▶ [EXERCISE DESCRIPTION]
This task calls for copying every line of the records that includes the word "bliki".

___ SUPPLIED RECORDS ___

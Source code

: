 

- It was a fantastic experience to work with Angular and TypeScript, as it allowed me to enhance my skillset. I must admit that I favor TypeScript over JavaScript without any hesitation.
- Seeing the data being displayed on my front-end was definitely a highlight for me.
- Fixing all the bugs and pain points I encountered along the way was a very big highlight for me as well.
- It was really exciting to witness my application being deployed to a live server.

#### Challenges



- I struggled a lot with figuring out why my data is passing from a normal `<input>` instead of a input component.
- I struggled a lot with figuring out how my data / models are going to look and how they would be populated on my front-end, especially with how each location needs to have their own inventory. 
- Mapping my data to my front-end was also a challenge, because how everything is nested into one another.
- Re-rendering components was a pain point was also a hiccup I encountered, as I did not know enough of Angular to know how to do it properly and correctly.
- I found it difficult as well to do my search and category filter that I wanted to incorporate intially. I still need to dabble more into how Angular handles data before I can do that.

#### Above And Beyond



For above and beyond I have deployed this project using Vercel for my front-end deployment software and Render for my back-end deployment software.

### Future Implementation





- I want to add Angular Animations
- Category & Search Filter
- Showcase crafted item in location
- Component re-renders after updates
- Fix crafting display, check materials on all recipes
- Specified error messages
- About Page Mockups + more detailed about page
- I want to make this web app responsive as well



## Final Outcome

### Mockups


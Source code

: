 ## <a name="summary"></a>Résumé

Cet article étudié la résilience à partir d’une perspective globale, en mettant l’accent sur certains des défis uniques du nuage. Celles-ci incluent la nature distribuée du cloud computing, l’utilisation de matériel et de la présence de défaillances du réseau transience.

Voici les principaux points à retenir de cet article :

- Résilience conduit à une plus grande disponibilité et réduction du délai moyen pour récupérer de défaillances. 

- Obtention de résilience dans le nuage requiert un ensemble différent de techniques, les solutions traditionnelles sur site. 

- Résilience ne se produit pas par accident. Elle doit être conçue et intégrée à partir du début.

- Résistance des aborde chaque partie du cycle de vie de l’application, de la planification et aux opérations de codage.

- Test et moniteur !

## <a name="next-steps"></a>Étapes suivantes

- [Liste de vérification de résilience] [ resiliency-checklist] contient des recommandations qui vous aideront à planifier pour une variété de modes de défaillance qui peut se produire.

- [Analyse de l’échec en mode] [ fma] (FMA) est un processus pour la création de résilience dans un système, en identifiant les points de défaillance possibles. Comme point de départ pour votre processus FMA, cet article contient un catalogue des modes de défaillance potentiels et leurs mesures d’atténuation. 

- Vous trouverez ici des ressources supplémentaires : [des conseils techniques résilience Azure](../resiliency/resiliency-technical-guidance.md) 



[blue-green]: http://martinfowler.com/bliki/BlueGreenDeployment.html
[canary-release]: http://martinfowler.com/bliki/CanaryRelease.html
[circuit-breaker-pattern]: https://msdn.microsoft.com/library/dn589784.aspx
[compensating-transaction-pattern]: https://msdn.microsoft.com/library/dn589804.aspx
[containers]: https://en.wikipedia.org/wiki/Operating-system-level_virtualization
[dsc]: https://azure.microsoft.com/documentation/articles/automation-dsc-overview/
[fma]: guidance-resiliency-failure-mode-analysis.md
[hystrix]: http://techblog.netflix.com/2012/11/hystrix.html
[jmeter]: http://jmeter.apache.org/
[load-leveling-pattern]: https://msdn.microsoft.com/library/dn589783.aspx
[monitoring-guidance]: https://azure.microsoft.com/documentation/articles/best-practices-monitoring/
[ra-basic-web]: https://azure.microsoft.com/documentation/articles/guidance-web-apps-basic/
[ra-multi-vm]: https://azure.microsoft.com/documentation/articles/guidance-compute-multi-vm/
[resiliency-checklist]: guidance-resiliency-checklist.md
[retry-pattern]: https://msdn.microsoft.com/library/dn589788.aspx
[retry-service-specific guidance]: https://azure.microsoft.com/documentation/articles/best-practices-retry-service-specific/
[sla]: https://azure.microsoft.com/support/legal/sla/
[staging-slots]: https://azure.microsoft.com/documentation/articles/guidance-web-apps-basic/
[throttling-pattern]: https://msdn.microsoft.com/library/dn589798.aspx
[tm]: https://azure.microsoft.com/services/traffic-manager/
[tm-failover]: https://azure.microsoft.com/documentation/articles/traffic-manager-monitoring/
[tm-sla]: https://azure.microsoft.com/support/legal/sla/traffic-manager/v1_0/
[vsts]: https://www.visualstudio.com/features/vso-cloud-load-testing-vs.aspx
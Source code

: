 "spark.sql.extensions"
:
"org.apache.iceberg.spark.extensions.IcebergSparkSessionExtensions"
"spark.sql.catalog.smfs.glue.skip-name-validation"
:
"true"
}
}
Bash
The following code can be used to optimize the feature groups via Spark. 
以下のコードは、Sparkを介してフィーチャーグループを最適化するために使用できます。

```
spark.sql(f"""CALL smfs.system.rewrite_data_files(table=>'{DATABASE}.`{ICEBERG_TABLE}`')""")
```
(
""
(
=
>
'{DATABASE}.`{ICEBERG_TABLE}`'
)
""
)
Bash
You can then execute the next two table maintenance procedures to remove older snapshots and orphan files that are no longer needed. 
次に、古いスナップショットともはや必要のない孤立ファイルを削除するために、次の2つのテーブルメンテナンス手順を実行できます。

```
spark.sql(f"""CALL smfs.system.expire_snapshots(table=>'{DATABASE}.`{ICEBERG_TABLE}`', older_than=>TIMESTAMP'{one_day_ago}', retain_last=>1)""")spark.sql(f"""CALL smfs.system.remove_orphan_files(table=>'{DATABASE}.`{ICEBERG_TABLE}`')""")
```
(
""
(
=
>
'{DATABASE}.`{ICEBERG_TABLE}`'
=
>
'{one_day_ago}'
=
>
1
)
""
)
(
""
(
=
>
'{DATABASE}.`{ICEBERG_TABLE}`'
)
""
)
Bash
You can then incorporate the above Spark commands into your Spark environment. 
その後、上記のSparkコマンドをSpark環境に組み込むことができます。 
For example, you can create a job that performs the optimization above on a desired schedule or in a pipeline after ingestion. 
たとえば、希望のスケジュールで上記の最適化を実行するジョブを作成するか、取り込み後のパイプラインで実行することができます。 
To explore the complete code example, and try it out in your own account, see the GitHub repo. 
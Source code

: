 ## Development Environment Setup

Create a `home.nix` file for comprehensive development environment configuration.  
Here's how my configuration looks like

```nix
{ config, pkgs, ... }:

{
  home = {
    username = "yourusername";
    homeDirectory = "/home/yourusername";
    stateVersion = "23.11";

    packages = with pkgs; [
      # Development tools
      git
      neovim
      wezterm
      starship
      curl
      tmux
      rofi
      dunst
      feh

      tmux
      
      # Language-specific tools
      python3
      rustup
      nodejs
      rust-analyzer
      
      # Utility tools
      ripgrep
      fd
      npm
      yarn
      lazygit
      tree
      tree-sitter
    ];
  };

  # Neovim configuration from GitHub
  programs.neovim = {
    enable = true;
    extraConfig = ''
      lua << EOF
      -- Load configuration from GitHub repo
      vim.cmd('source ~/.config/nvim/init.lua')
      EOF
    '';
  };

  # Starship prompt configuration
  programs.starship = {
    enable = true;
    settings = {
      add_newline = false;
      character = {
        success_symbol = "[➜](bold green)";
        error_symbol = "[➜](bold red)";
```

___

▶ [TASK OUTPUT]
[blue-green]: http://martinfowler.com/bliki/BlueGreenDeployment.html
[canary-release]: http://martinfowler.com/bliki/CanaryRelease.html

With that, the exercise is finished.